Work to be completed
As soon as the line containing "highest value goes" appears in the material below, start returning lines exactly, and end with the line containing "value doesn't change, which".

----

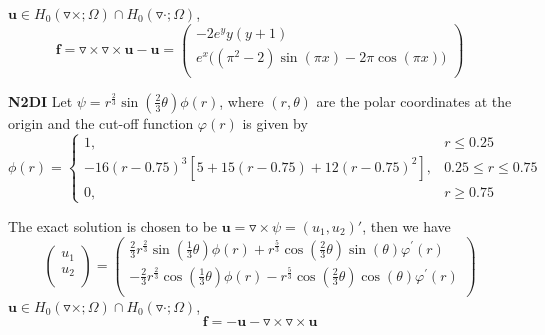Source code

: \documentclass[a4paper,11pt]{article}
\begin{document}
\indent\indent\indent\indent\indent\indent\indent\indent$\mathbf{u}\in H_0(\triangledown\times;\Omega)\cap H_0(\triangledown\cdot;\Omega)$,
\begin{equation}
\mathbf{f} =  \triangledown\times\triangledown\times\mathbf{u}  -\mathbf{u}=
\left( \begin{array}{c}
      -2 e^{y}y(y+1) \\
      e^{x}\big((\pi^2 -2)\sin(\pi x) - 2 \pi \cos(\pi x)\big) \\
\end{array} \right)
\end{equation}

\textbf{N2DI}  Let $\psi = r^{\frac{2}{3}}\sin(\frac{2}{3}\theta)\phi(r)$, where $(r,\theta)$ are the polar coordinates at the origin and the cut-off function $\varphi(r)$ is given by
\begin{equation}
\nonumber
\phi(r) = \left\{\begin{array}{cc}
1,  &  r\leq 0.25 \\
-16(r - 0.75)^3[5 + 15(r - 0.75) + 12(r - 0.75)^2], & 0.25\leq r\leq 0.75\\
0,  &  r\geq 0.75
\end{array}\right.
\end{equation}

The exact solution is chosen to be  $\mathbf{u} = \triangledown\times\psi = (u_1 , u_2)'$, then we have
\begin{equation}
\left( \begin{array}{c}
      u_1 \\
      u_2 \\
\end{array} \right) =
\left( \begin{array}{c}
      \frac{2}{3}r^{\frac{2}{3}}\sin(\frac{1}{3}\theta)\phi(r) + r^{\frac{5}{3}}\cos(\frac{2}{3}\theta)\sin(\theta)\varphi^{'}(r) \\
      - \frac{2}{3}r^{\frac{2}{3}}\cos(\frac{1}{3}\theta)\phi(r) - r^{\frac{5}{3}}\cos(\frac{2}{3}\theta)\cos(\theta)\varphi^{'}(r)  \\
\end{array} \right)
\end{equation}
\indent\indent\indent\indent\indent\indent\indent\indent$\mathbf{u}\in H_0(\triangledown\times;\Omega)\cap H_0(\triangledown\cdot;\Omega)$,
\begin{equation}
\nonumber
\mathbf{f} = -\mathbf{u} - \triangledown\times\triangledown\times\mathbf{u}
\end{equation}
\end{document}
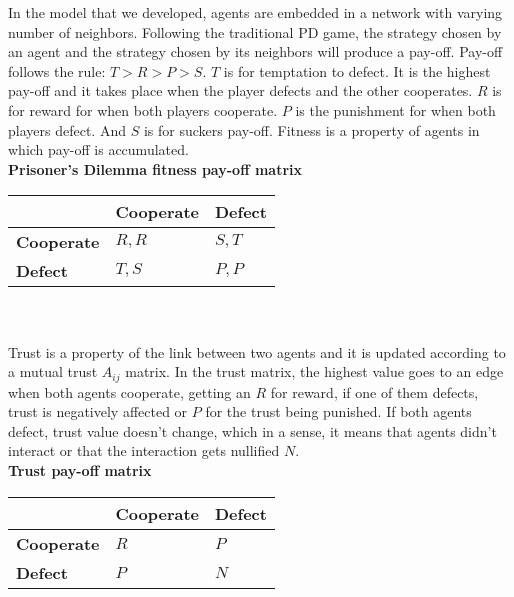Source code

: In the model that we developed, agents are embedded in a network with
varying number of neighbors. Following the traditional PD game, the
strategy chosen by an agent and the strategy chosen by its neighbors
will produce a pay-off. Pay-off follows the rule: $T > R > P > S$. $T$
is for temptation to defect. It is the highest pay-off and it takes
place when the player defects and the other cooperates. $R$ is for
reward for when both players cooperate. $P$ is the punishment for when
both players defect. And $S$ is for suckers pay-off. Fitness is a
property of agents in which pay-off is accumulated.\\ 

{\bf Prisoner's Dilemma fitness pay-off matrix}\\

\begin{tabular}{| l | l | l |}
\hline
          & \bf{Cooperate} & \bf{Defect} \\ \hline
\bf{Cooperate} &  $R,R$      &  $S,T$   \\ \hline
\bf{Defect}    &  $T,S$      &  $P,P$   \\ \hline

\end{tabular}\\ \\

Trust is a property of the link between two agents and it is updated
according to a mutual trust $A_{ij}$ matrix. In the trust matrix, the
highest value goes to an edge when both agents cooperate, getting an
$R$ for reward, if one of them defects, trust is negatively affected
or $P$ for the trust being punished. If both agents defect, trust
value doesn't change, which in a sense, it means that agents didn't
interact or that the interaction gets nullified $N$. \\

{\bf Trust pay-off matrix}\\

\begin{tabular}{| l | l | l |}
\hline
          & \bf{Cooperate} & \bf{Defect} \\ \hline
\bf{Cooperate} &  $R$      &  $P$   \\ \hline
\bf{Defect}    &  $P$      &  $N$   \\ \hline

\end{tabular}\\ \\


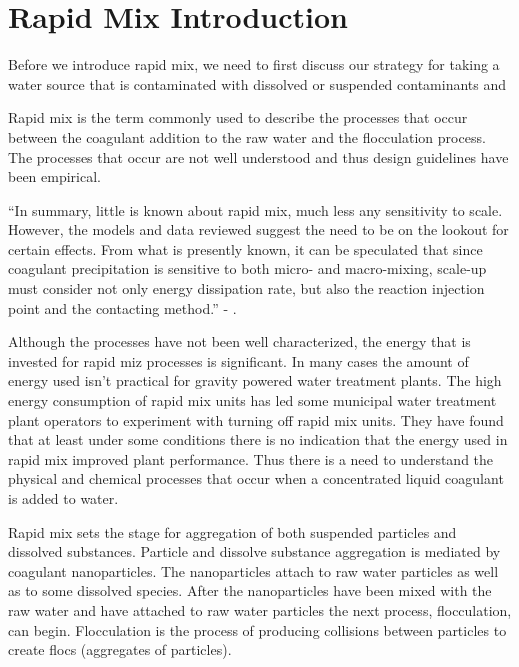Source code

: \documentclass[letterpaper,10pt,english]{sphinxmanual}
\begin{document}
\chapter{Rapid Mix Introduction}
\label{\detokenize{Rapid_Mix/RM_Intro:rapid-mix-introduction}}\label{\detokenize{Rapid_Mix/RM_Intro:title-rapid-mix-designtroduction}}\label{\detokenize{Rapid_Mix/RM_Intro::doc}}
Before we introduce rapid mix, we need to first discuss our strategy for taking a water source that is contaminated with dissolved or suspended contaminants and

Rapid mix is the term commonly used to describe the processes that occur between the coagulant addition to the raw water and the flocculation process. The processes that occur are not well understood and thus design guidelines have been empirical.

“In summary, little is known about rapid mix, much less any sensitivity to scale. However, the models and data reviewed suggest the need to be on the lookout for certain effects. From what is presently known, it can be speculated that since coagulant precipitation is sensitive to both micro- and macro-mixing, scale-up must consider not only energy dissipation rate, but also the reaction injection point and the contacting method.” - .

Although the processes have not been well characterized, the energy that is invested for rapid miz processes is significant. In many cases the amount of energy used isn’t practical for gravity powered water treatment plants. The high energy consumption of rapid mix units has led some municipal water treatment plant operators to experiment with turning off rapid mix units. They have found that at least under some conditions there is no indication that the energy used in rapid mix improved plant performance. Thus there is a need to understand the physical and chemical processes that occur when a concentrated liquid coagulant is added to water.

Rapid mix sets the stage for aggregation of both suspended particles and dissolved substances. Particle and dissolve substance aggregation is mediated by coagulant nanoparticles. The nanoparticles attach to raw water particles as well as to some dissolved species. After the nanoparticles have been mixed with the raw water and have attached to raw water particles the next process, flocculation, can begin. Flocculation is the process of producing collisions between particles to create flocs (aggregates of particles).
\end{document}
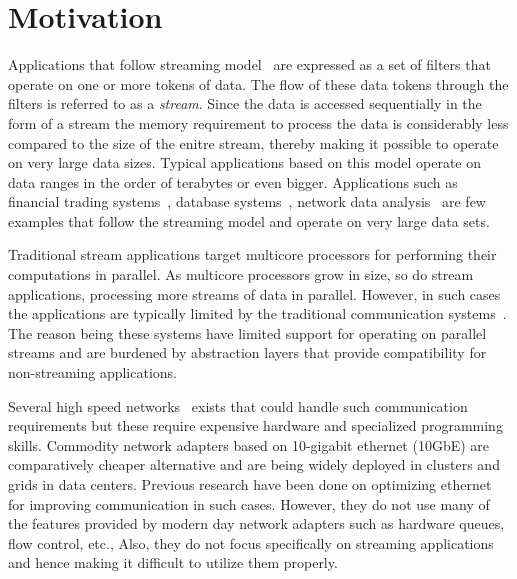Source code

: \documentclass[10pt, conference, compsocconf, reqno]{IEEEtran}
\begin{document}


%
\IEEEpeerreviewmaketitle
\section{Motivation}

Applications that follow streaming model~\cite{Thies:2002:SLS:647478.727935,Halbwachs91thesynchronous,Stephens95asurvey,muthukrishnan2005data} are expressed as a set of filters that operate on one or more tokens of data. The flow of these data tokens through the filters is referred to as a \textit{stream}. Since the data is accessed sequentially in the form of a stream the memory requirement to process the data is considerably less compared to the size of the enitre stream, thereby making it possible to operate on very large data sizes. Typical applications based on this model operate on data ranges in the order of terabytes or even bigger. Applications such as financial trading systems~\cite{agarwal2009faster}, database systems~\cite{Golab03datastream}, network data analysis~\cite{Gilbert01quicksand:quick,Sullivan:1998:TSM:1268256.1268258} are few examples that follow the streaming model and operate on very large data sets.

Traditional stream applications target multicore processors for performing their computations in parallel. As multicore processors grow in size, so do stream applications, processing more streams of data in parallel. However, in such cases the applications are typically limited by the traditional communication systems~\cite{Wu:2007:PPB:1323954.1323957,Wu:2007:PAL:1227865.1228021,Dobrescu09routebricks:exploiting,Han:2010:PGS:1851275.1851207,Kohler2000}. The reason being these systems have limited support for operating on parallel streams and are burdened by abstraction layers that provide compatibility for non-streaming applications.

Several high speed networks~\cite{fredj2011survey} exists that could handle such communication requirements but these require expensive hardware and specialized programming skills. Commodity network adapters based on 10-gigabit ethernet (10GbE) are comparatively cheaper alternative and are being widely deployed in clusters and grids in data centers. Previous research\cite{Romanow03anoverview,Feng:2003:OEN:1048935.1050200} have been done on optimizing ethernet for improving communication in such cases. However, they do not use many of the features provided by modern day network adapters such as hardware queues, flow control, etc., Also, they do not focus specifically on streaming applications and hence making it difficult to utilize them properly.
\end{document}
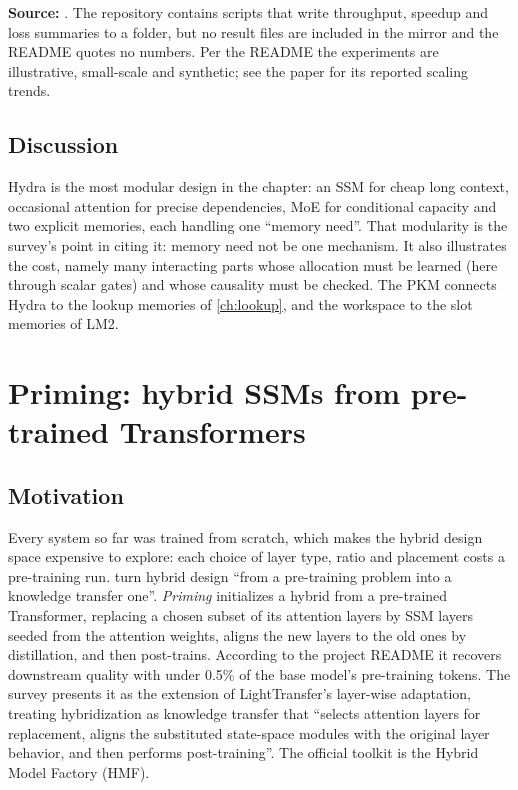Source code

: \begin{results}
\textbf{Source:} . The repository contains scripts
that write throughput, speedup and loss summaries to a  folder, but no result files
are included in the mirror and the README quotes no numbers. Per the README the experiments are
illustrative, small-scale and synthetic; see the paper for its reported scaling trends.
\end{results}

\subsection{Discussion}

Hydra is the most modular design in the chapter: an SSM for cheap long context, occasional
attention for precise dependencies, MoE for conditional capacity and two explicit memories, each
handling one ``memory need''. That modularity is the survey's point in citing it: memory need not be
one mechanism. It also illustrates the cost, namely many interacting parts whose allocation must be
learned (here through scalar gates) and whose causality must be checked. The PKM connects Hydra to
the lookup memories of \cref{ch:lookup}, and the workspace to the slot memories of LM2.
\section{Priming: hybrid SSMs from pre-trained Transformers}\label{sec:c12-priming}

\subsection{Motivation}

Every system so far was trained from scratch, which makes the hybrid design space expensive to
explore: each choice of layer type, ratio and placement costs a pre-training run.
\citet{chattopadhyay2026priming} turn hybrid design ``from a pre-training problem into a
knowledge transfer one''. \emph{Priming} initializes a hybrid from a pre-trained Transformer,
replacing a chosen subset of its attention layers by SSM layers seeded from the attention weights,
aligns the new layers to the old ones by distillation, and then post-trains. According to the
project README it recovers downstream quality with under 0.5\% of the base model's pre-training
tokens. The survey presents it as the extension of LightTransfer's layer-wise adaptation, treating
hybridization as knowledge transfer that ``selects attention layers for replacement, aligns the
substituted state-space modules with the original layer behavior, and then performs
post-training''. The official toolkit is the Hybrid Model Factory (HMF).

----

Solution for this task
highest value goes to an edge when both agents cooperate, getting an
$R$ for reward, if one of them defects, trust is negatively affected
or $P$ for the trust being punished. If both agents defect, trust
value doesn't change, which in a sense, it means that agents didn't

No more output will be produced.